In Puglia il salario minimo nei lavori pubblici diventa legge. Con la sentenza n. 188 del 16 dicembre, la Corte costituzionale ha respinto il ricorso del governo contro la legge regionale che fissa a nove euro lordi l’ora la soglia minima di retribuzione negli appalti pubblici. Le censure sollevate da Palazzo Chigi sono state dichiarate inammissibili, consentendo l’entrata in vigore di una norma che lega l’accesso alle gare al rispetto di un livello salariale minimo. Un passaggio che assegna alla Puglia un primato nazionale e riporta al centro il tema del lavoro povero, sullo sfondo di un vuoto legislativo statale che continua a pesare come una frattura politica e istituzionale.
La legge regionale n. 30 del 2024 entra così a pieno titolo tra le misure di contrasto al lavoro sottopagato, stabilendo che le imprese aggiudicatarie di appalti regionali debbano garantire ai lavoratori una retribuzione minima tabellare non inferiore a nove euro l’ora. Il cuore della decisione della Consulta sta proprio qui: la Regione non interviene sulla disciplina generale dei rapporti di lavoro, materia riservata allo Stato, ma fissa criteri di qualità sociale per l’uso di risorse pubbliche. In altre parole, la Puglia decide come spendere i propri fondi e a quali condizioni, legando l’accesso agli appalti al rispetto di una soglia salariale ritenuta dignitosa. Una scelta che, secondo i giudici, non viola la contrattazione collettiva né l’assetto costituzionale delle competenze.
Dal punto di vista politico, la sentenza viene rivendicata come una vittoria simbolica e sostanziale. Il presidente uscente della Regione Puglia, Michele Emiliano ha definito la sentenza una “vittoria importantissima”. Per la giunta regionale è la conferma di una linea che punta a contrastare il lavoro povero, particolarmente diffuso proprio nel settore degli appalti, dove la competizione al ribasso sui costi spesso si traduce in salari insufficienti. La Puglia si presenta in tal modo come laboratorio di una politica del lavoro alternativa all’inerzia nazionale, dimostrando che esistono margini di intervento anche senza una legge statale sul salario minimo, tema da anni al centro del dibattito ma sistematicamente rinviato.

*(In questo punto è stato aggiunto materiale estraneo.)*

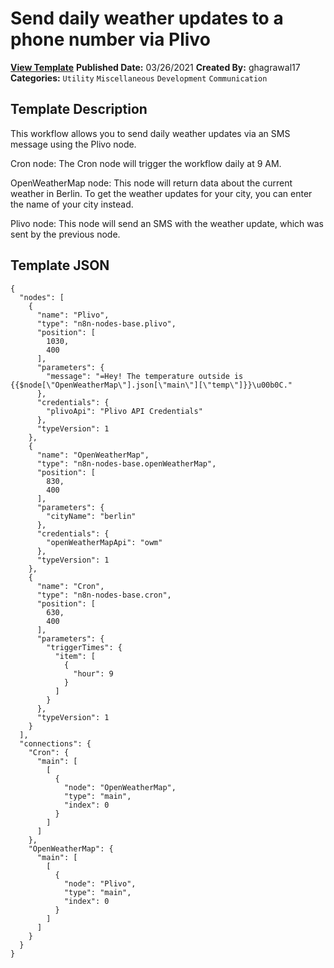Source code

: # Send daily weather updates to a phone number via Plivo

**[View Template](https://n8n.io/workflows/1005-/)**  **Published Date:** 03/26/2021  **Created By:** ghagrawal17  **Categories:** `Utility` `Miscellaneous` `Development` `Communication`  

## Template Description

This workflow allows you to send daily weather updates via an SMS message using the Plivo node.



Cron node: The Cron node will trigger the workflow daily at 9 AM.

OpenWeatherMap node: This node will return data about the current weather in Berlin. To get the weather updates for your city, you can enter the name of your city instead.

Plivo node: This node will send an SMS with the weather update, which was sent by the previous node.


## Template JSON

```
{
  "nodes": [
    {
      "name": "Plivo",
      "type": "n8n-nodes-base.plivo",
      "position": [
        1030,
        400
      ],
      "parameters": {
        "message": "=Hey! The temperature outside is {{$node[\"OpenWeatherMap\"].json[\"main\"][\"temp\"]}}\u00b0C."
      },
      "credentials": {
        "plivoApi": "Plivo API Credentials"
      },
      "typeVersion": 1
    },
    {
      "name": "OpenWeatherMap",
      "type": "n8n-nodes-base.openWeatherMap",
      "position": [
        830,
        400
      ],
      "parameters": {
        "cityName": "berlin"
      },
      "credentials": {
        "openWeatherMapApi": "owm"
      },
      "typeVersion": 1
    },
    {
      "name": "Cron",
      "type": "n8n-nodes-base.cron",
      "position": [
        630,
        400
      ],
      "parameters": {
        "triggerTimes": {
          "item": [
            {
              "hour": 9
            }
          ]
        }
      },
      "typeVersion": 1
    }
  ],
  "connections": {
    "Cron": {
      "main": [
        [
          {
            "node": "OpenWeatherMap",
            "type": "main",
            "index": 0
          }
        ]
      ]
    },
    "OpenWeatherMap": {
      "main": [
        [
          {
            "node": "Plivo",
            "type": "main",
            "index": 0
          }
        ]
      ]
    }
  }
}
```
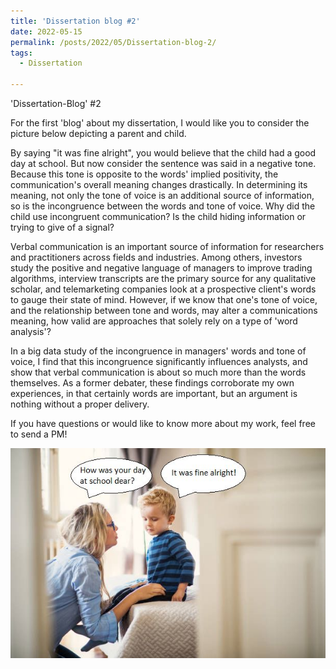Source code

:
 ```yaml
---
title: 'Dissertation blog #2'
date: 2022-05-15
permalink: /posts/2022/05/Dissertation-blog-2/
tags:
  - Dissertation

---
```


'Dissertation-Blog' #2

For the first 'blog' about my dissertation, I would like you to consider the picture below depicting a parent and child.
 
By saying "it was fine alright", you would believe that the child had a good day at school. But now consider the sentence was said in a negative tone. Because this tone is opposite to the words' implied positivity, the communication's overall meaning changes drastically. In determining its meaning, not only the tone of voice is an additional source of information, so is the incongruence between the words and tone of voice. Why did the child use incongruent communication? Is the child hiding information or trying to give of a signal?
 
Verbal communication is an important source of information for researchers and practitioners across fields and industries. Among others, investors study the positive and negative language of managers to improve trading algorithms, interview transcripts are the primary source for any qualitative scholar, and telemarketing companies look at a prospective client's words to gauge their state of mind. However, if we know that one's tone of voice, and the relationship between tone and words, may alter a communications meaning, how valid are approaches that solely rely on a type of 'word analysis'?
 
In a big data study of the incongruence in managers' words and tone of voice, I find that this incongruence significantly influences analysts, and show that verbal communication is about so much more than the words themselves. As a former debater, these findings corroborate my own experiences, in that certainly words are important, but an argument is nothing without a proper delivery.
 
If you have questions or would like to know more about my work, feel free to send a PM!

![](/images/blog3.jpg)
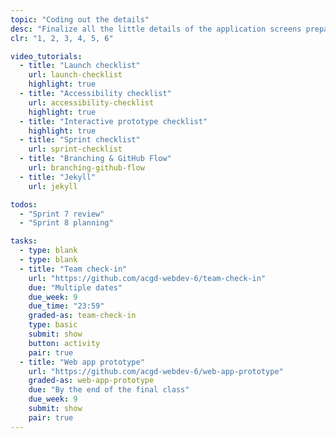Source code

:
 ```yaml
---
topic: "Coding out the details"
desc: "Finalize all the little details of the application screens preparing them for final testing."
clr: "1, 2, 3, 4, 5, 6"

video_tutorials:
  - title: "Launch checklist"
    url: launch-checklist
    highlight: true
  - title: "Accessibility checklist"
    url: accessibility-checklist
    highlight: true
  - title: "Interactive prototype checklist"
    highlight: true
  - title: "Sprint checklist"
    url: sprint-checklist
  - title: "Branching & GitHub Flow"
    url: branching-github-flow
  - title: "Jekyll"
    url: jekyll

todos:
  - "Sprint 7 review"
  - "Sprint 8 planning"

tasks:
  - type: blank
  - type: blank
  - title: "Team check-in"
    url: "https://github.com/acgd-webdev-6/team-check-in"
    due: "Multiple dates"
    due_week: 9
    due_time: "23:59"
    graded-as: team-check-in
    type: basic
    submit: show
    button: activity
    pair: true
  - title: "Web app prototype"
    url: "https://github.com/acgd-webdev-6/web-app-prototype"
    graded-as: web-app-prototype
    due: "By the end of the final class"
    due_week: 9
    submit: show
    pair: true
---
```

Nei Paesi dell’Unione Europea la maggior parte degli Stati membri dispone di un salario minimo nazionale, mentre in Italia la materia è rimasta appannaggio della contrattazione collettiva tra parti sociali e non vi è una soglia minima generale stabilita per legge. La scelta pugliese mostra una strada possibile: usare la leva degli appalti pubblici per fissare standard minimi e impedire il dumping salariale. Nei prossimi mesi la sfida sarà l’applicazione concreta della norma, tra controlli, adeguamenti contrattuali e resistenze del mondo imprenditoriale. Intanto, il segnale è stato lanciato: se lo Stato non decide, le Regioni possono cominciare a farlo.